Pero en realidad, el que debe tolerar en este discurso es siempre el excluido, el marginado, el desempleado, el étnicamente otro. Y no solo debe tolerar las decisiones y directivas de los que se encuentran en posiciones de poder (económico, político, cultural o de género), sino también al sistema mismo que lo excluye y margina. Así, la violencia doméstica, los despidos masivos y el desempleo, la corrupción, la pésima situación del trasporte y la salud pública, la desigualdad, la pobreza y la violencia sistémica, entre muchas otras, deben ser tolerados estoica y resignadamente.
Las élites políticas y económicas, por su parte, no construyen su vida alrededor de la tolerancia, aunque los representantes de San Cacif en la tierra lo pregonen a los cuatro vientos. Sus vidas, más bien, giran en torno al evitar y al eludir. Ya sea protegiéndose detrás de nefastos guardaespaldas, trasladándose en carros blindados, helicópteros o aviones privados, trabajando en centro corporativos exclusivos, recluyéndose en casas apartadas e híper-resguardadas o comprando o comiendo en lugares y horarios reservados exclusivamente para ellos, las bienaventuradas élites intentan de cualquier modo posible no mezclarse con los simples mortales que deben tolerarlos. Las élites, pues, practican la sagrada tolerancia siempre y cuando la chusma permanezca oculta, invisible y calladita.
Para ellos, el resto de la población, sobretodo la indígena, no son más que invitados a los que se tolera siempre y cuando no cuestionen las reglas y acepten a priori que están en su casa, que ellos son los soberanos y que lo único que se les ha sido otorgado es un permiso de permanencia temporal. Y el resto, como buenos y educados invitados, aparentemente los dejamos hacer sin ni siquiera cuestionarnos de quién es realmente la casa, sin querernos dar cuenta que tener permiso no es lo mismo que tener derechos, sin percatarnos que lo que realmente busca la tolerancia y la igualdad que pregona el discurso neoliberal de San Cacif es justamente prolongar la actitud pasiva y permisiva de sus invitados.

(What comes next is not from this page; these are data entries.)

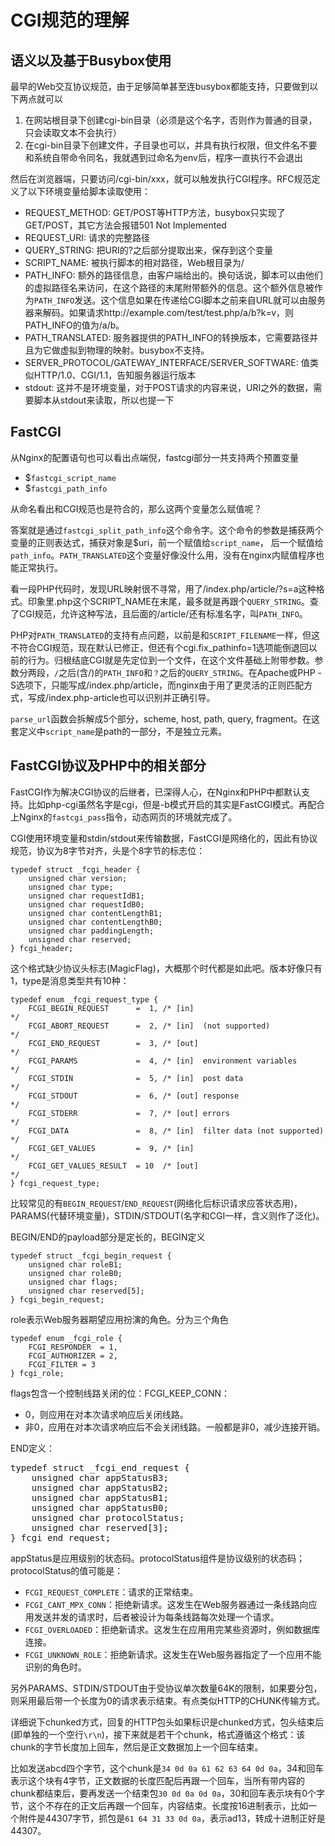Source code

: # CGI规范的理解

语义以及基于Busybox使用
----
最早的Web交互协议规范，由于足够简单甚至连busybox都能支持，只要做到以下两点就可以

1. 在网站根目录下创建cgi-bin目录（必须是这个名字，否则作为普通的目录，只会读取文本不会执行）
2. 在cgi-bin目录下创建文件，子目录也可以，并具有执行权限，但文件名不要和系统自带命令同名，我就遇到过命名为env后，程序一直执行不会退出

然后在浏览器端，只要访问/cgi-bin/xxx，就可以触发执行CGI程序。RFC规范定义了以下环境变量给脚本读取使用：

* REQUEST_METHOD: GET/POST等HTTP方法，busybox只实现了GET/POST，其它方法会报错501 Not Implemented
* REQUEST_URI: 请求的完整路径
* QUERY_STRING: 把URI的?之后部分提取出来，保存到这个变量
* SCRIPT_NAME: 被执行脚本的相对路径，Web根目录为/
* PATH_INFO: 额外的路径信息，由客户端给出的。换句话说，脚本可以由他们的虚拟路径名来访问，在这个路径的末尾附带额外的信息。这个额外信息被作为`PATH_INFO`发送。这个信息如果在传递给CGI脚本之前来自URL就可以由服务器来解码。如果请求http://example.com/test/test.php/a/b?k=v，则PATH_INFO的值为/a/b。
* PATH_TRANSLATED: 服务器提供的PATH_INFO的转换版本，它需要路径并且为它做虚拟到物理的映射。busybox不支持。
* SERVER_PROTOCOL/GATEWAY_INTERFACE/SERVER_SOFTWARE: 值类似HTTP/1.0、CGI/1.1，告知服务器运行版本
* stdout: 这并不是环境变量，对于POST请求的内容来说，URI之外的数据，需要脚本从stdout来读取，所以也提一下

FastCGI
----
从Nginx的配置语句也可以看出点端倪，fastcgi部分一共支持两个预置变量

* $`fastcgi_script_name`
* $`fastcgi_path_info`

从命名看出和CGI规范也是符合的，那么这两个变量怎么赋值呢？

答案就是通过`fastcgi_split_path_info`这个命令字。这个命令的参数是捕获两个变量的正则表达式，捕获对象是$uri，前一个赋值给`script_name`，
后一个赋值给`path_info`。`PATH_TRANSLATED`这个变量好像没什么用，没有在nginx内赋值程序也能正常执行。

看一段PHP代码时，发现URL映射很不寻常，用了/index.php/article/?s=a这种格式。印象里.php这个SCRIPT_NAME在末尾，最多就是再跟个`QUERY_STRING`。查了CGI规范，允许这种写法，且后面的/article/还有标准名字，叫`PATH_INFO`。

PHP对`PATH_TRANSLATED`的支持有点问题，以前是和`SCRIPT_FILENAME`一样，但这不符合CGI规范，现在默认已修正，但还有个cgi.fix_pathinfo=1选项能倒退回以前的行为。归根结底CGI就是先定位到一个文件，在这个文件基础上附带参数。参数分两段，`/`之后(含/)的`PATH_INFO`和`？`之后的`QUERY_STRING`。在Apache或PHP -S选项下，只能写成/index.php/article，而nginx由于用了更灵活的正则匹配方式，写成/index.php-article也可以识别并正确引导。

`parse_url`函数会拆解成5个部分，scheme, host, path, query, fragment。在这套定义中`script_name`是path的一部分，不是独立元素。

FastCGI协议及PHP中的相关部分
--
FastCGI作为解决CGI协议的后继者，已深得人心，在Nginx和PHP中都默认支持。比如php-cgi虽然名字是cgi，但是-b模式开启的其实是FastCGI模式。再配合上Nginx的`fastcgi_pass`指令，动态网页的环境就完成了。

CGI使用环境变量和stdin/stdout来传输数据，FastCGI是网络化的，因此有协议规范，协议为8字节对齐，头是个8字节的标志位：

```
typedef struct _fcgi_header {
    unsigned char version;
    unsigned char type;
    unsigned char requestIdB1;
    unsigned char requestIdB0;
    unsigned char contentLengthB1;
    unsigned char contentLengthB0;
    unsigned char paddingLength;
    unsigned char reserved;
} fcgi_header;
```

这个格式缺少协议头标志(MagicFlag)，大概那个时代都是如此吧。版本好像只有1，type是消息类型共有10种：

```
typedef enum _fcgi_request_type {
    FCGI_BEGIN_REQUEST      =  1, /* [in]                              */
    FCGI_ABORT_REQUEST      =  2, /* [in]  (not supported)             */
    FCGI_END_REQUEST        =  3, /* [out]                             */
    FCGI_PARAMS             =  4, /* [in]  environment variables       */
    FCGI_STDIN              =  5, /* [in]  post data                   */
    FCGI_STDOUT             =  6, /* [out] response                    */
    FCGI_STDERR             =  7, /* [out] errors                      */
    FCGI_DATA               =  8, /* [in]  filter data (not supported) */
    FCGI_GET_VALUES         =  9, /* [in]                              */
    FCGI_GET_VALUES_RESULT  = 10  /* [out]                             */
} fcgi_request_type;
```

比较常见的有`BEGIN_REQUEST`/`END_REQUEST`(网络化后标识请求应答状态用)，PARAMS(代替环境变量)，STDIN/STDOUT(名字和CGI一样，含义则作了泛化)。

BEGIN/END的payload部分是定长的，BEGIN定义

```
typedef struct _fcgi_begin_request {
    unsigned char roleB1;
    unsigned char roleB0;
    unsigned char flags;
    unsigned char reserved[5];
} fcgi_begin_request;
```

role表示Web服务器期望应用扮演的角色。分为三个角色

```
typedef enum _fcgi_role {
    FCGI_RESPONDER  = 1,
    FCGI_AUTHORIZER = 2,
    FCGI_FILTER = 3
} fcgi_role;
```

flags包含一个控制线路关闭的位：FCGI_KEEP_CONN：

* 0，则应用在对本次请求响应后关闭线路。
* 非0，应用在对本次请求响应后不会关闭线路。一般都是非0，减少连接开销。

END定义：
<pre>
typedef struct _fcgi_end_request {
    unsigned char appStatusB3;
    unsigned char appStatusB2;
    unsigned char appStatusB1;
    unsigned char appStatusB0;
    unsigned char protocolStatus;
    unsigned char reserved[3];
} fcgi_end_request;
</pre>
appStatus是应用级别的状态码。protocolStatus组件是协议级别的状态码；
protocolStatus的值可能是：

* `FCGI_REQUEST_COMPLETE`：请求的正常结束。
* `FCGI_CANT_MPX_CONN`：拒绝新请求。这发生在Web服务器通过一条线路向应用发送并发的请求时，后者被设计为每条线路每次处理一个请求。
* `FCGI_OVERLOADED`：拒绝新请求。这发生在应用用完某些资源时，例如数据库连接。
* `FCGI_UNKNOWN_ROLE`：拒绝新请求。这发生在Web服务器指定了一个应用不能识别的角色时。

另外PARAMS、STDIN/STDOUT由于受协议单次数量64K的限制，如果要分包，
则采用最后带一个长度为0的请求表示结束。有点类似HTTP的CHUNK传输方式。

详细说下chunked方式，回复的HTTP包头如果标识是chunked方式，包头结束后(即单独的一个空行`\r\n`)，接下来就是若干个chunk，格式遵循这个格式：该chunk的字节长度加上回车，然后是正文数据加上一个回车结束。

比如发送abcd四个字节，这个chunk是`34 0d 0a 61 62 63 64 0d 0a`，34和回车表示这个块有4字节，正文数据的长度匹配后再跟一个回车，当所有带内容的chunk都结束后，要再发送一个结束包`30 0d 0a 0d 0a`，30和回车表示块有0个字节，这个不存在的正文后再跟一个回车，内容结束。长度按16进制表示，比如一个附件是44307字节，抓包是`61 64 31 33 0d 0a`，表示ad13，转成十进制正好是44307。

Este tipo de tolerancia es más un “soportar, sufrir o llevar con paciencia” que un “respetar las ideas, creencias o prácticas de los demás cuando son diferentes o contrarias a las propias” (ambas definiciones de la RAE). Es, más bien, una actitud o concepto profundamente anti-democrático que no solo permea todas las relaciones de poder —mujer-hombre, indígena-ladino, trabajador-dueño— sino que termina inhibiendo aquello que supuestamente busca fomentar, es decir, el diálogo, la empatía, el respeto y la búsqueda de un entendimiento genuino, honesto y desinteresado del otro. La tolerancia es, en suma, el límite de la política.
Y lo mismo sucede con el consenso. Los que tienen que consensuar sus propuestas con el gobierno y las élites son los invitados, la chusma: normalistas, comunidades indígenas, campesinos, organizaciones populares, etc. La élite, menos aún San Cacif, no tiene por qué consensuar sus propuestas: sus propuestas son el consenso. Hacerlo implicaría necesariamente aceptar que los demás no son invitados. Es justamente a esto a lo que se refiere Andrés Castillo, digno representante de San Cacif en la tierra, cuando dice que todos somos iguales: no necesariamente que a todos nos llueve de mayo a septiembre sino, más bien, que en el país de la eterna primavera todos somos, al parecer, eternos invitados.
Dicen que la guatemalteca es una sociedad poco tolerante, pero no nos engañemos. Somos millones los devotos y silenciosos seguidores que a diario le hacemos ofrendas a la tolerancia según San Cacif. Y solo a la tolerancia porque el consenso según San Cacif acepta únicamente tarjetas platinum.